Verifying Permissions

-- Check permissions for a specific user
SHOW GRANTS FOR 'marketing'@'%';

-- Check table permissions for a specific role
SELECT table_name, privilege_type
FROM information_schema.role_table_grants
WHERE grantee = 'marketing'
ORDER BY table_name;

Practical Points by Persona

📊 CEO -- Access only to views like v_monthly_sales, v_yearly_kpi. Cannot see personal information (names, emails, phone numbers) from raw tables, which helps with privacy compliance

📢 Marketing -- Can read customers but cannot modify them. Cannot create coupons (no INSERT on coupons), only view usage history. Prevents erroneous coupon issuance

📦 MD -- Can UPDATE products but has no access to orders or payments. Even if product prices are changed, existing order amounts cannot be affected

🎧 CS -- Can UPDATE complaints and returns but has no access to payments. Refund processing is separated so only the finance team can handle it

🚚 Logistics -- Can only UPDATE the stock_qty column of products. Cannot modify product price (price) or name (name). Manages inventory only

💰 Finance -- Can read payments and returns but cannot modify them. Only views payment data; actual refund processing goes through the payment system (PG provider)

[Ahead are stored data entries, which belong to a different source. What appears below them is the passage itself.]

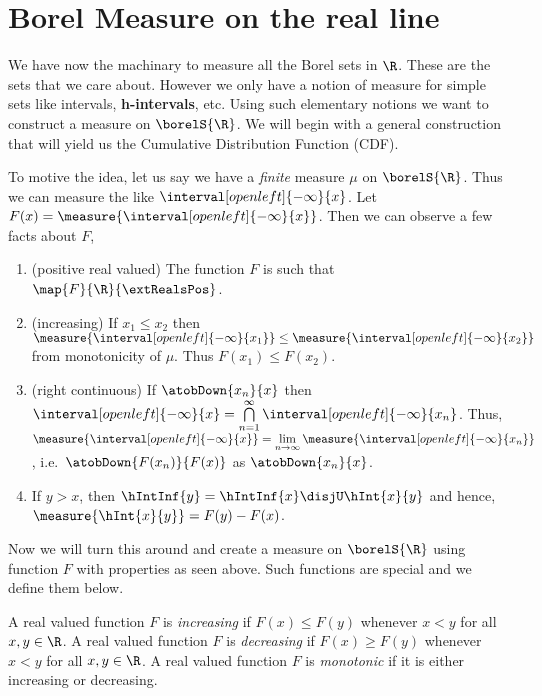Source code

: \section{Borel Measure on the real line}
We have now the machinary to measure all the Borel sets in $\R$. These are the sets that we care
about. However we only have a notion of measure for simple sets like intervals,
\textbf{h-intervals}, etc. Using such elementary notions we want to construct a measure on
$\borelS{\R}$. We will begin with a general construction that will yield us the Cumulative
Distribution Function (CDF).

To motive the idea, let us say we have a \emph{finite} measure $\mu$ on $\borelS{\R}$. Thus we can measure the
 like $\interval[open left]{-\infty}{x}$. Let $F(x) = 
\measure{\interval[open left]{-\infty}{x}}$. Then we can observe a few facts about $F$,
\begin{enumerate}
    \item
	(positive real valued) The function $F$ is such that $\map{F}{\R}{\extRealsPos}$.
    \item
	(increasing) If $x_1 \leq x_2$ then $\measure{\interval[open left]{-\infty}{x_1}} \leq 
	\measure{\interval[open left]{-\infty}{x_2}}$ from monotonicity of $\mu$. Thus $F(x_1) \leq
	F(x_2)$.
    \item
	(right continuous) If $\atobDown{x_n}{x}$ then $\interval[open left]{-\infty}{x} =
	\bigcap\limits_{n=1}^{\infty}\interval[open left]{-\infty}{x_n}$. Thus, 
	$\measure{\interval[open left]{-\infty}{x}} = 
	\lim\limits_{n\to\infty}\measure{\interval[open left]{-\infty}{x_n}}$, i.e.\, 
	$\atobDown{F(x_n)}{F(x)}$ as $\atobDown{x_n}{x}$.
    \item
	If $y > x$, then $\hIntInf{y} = \hIntInf{x} \disjU \hInt{x}{y}$ and hence,
	$\measure{\hInt{x}{y}} = F(y) - F(x)$.
\end{enumerate}
Now we will turn this around and create a measure on $\borelS{\R}$ using function $F$ with 
properties as seen above. Such functions are special and we define them below.
\begin{Definition}[name=Monotonic functions]
    A real valued function $F$ is \emph{increasing} if $F(x) \leq F(y)$ whenever $x < y$ for all $x,y \in
    \R$. A real valued function $F$ is \emph{decreasing} if $F(x) \geq F(y)$ whenever $x < y $ for
    all $x,y \in \R$. A real valued function $F$ is \emph{monotonic} if it is either increasing or
    decreasing.
\end{Definition}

🔍 Analyst -- SELECT only on all tables. Cannot INSERT/UPDATE/DELETE on any table. No risk of accidentally modifying data

🛠️ DBA -- ALL privileges + WITH GRANT OPTION. The only role that can configure other users' permissions. Schema changes (DDL) can only be done by the DBA

💻 Developer -- Full DML (SELECT/INSERT/UPDATE/DELETE) + EXECUTE (stored procedure calls). But no DDL (CREATE/DROP/ALTER TABLE). Table structure changes can only be done through the DBA

Passwords shown are examples; always use strong passwords in production.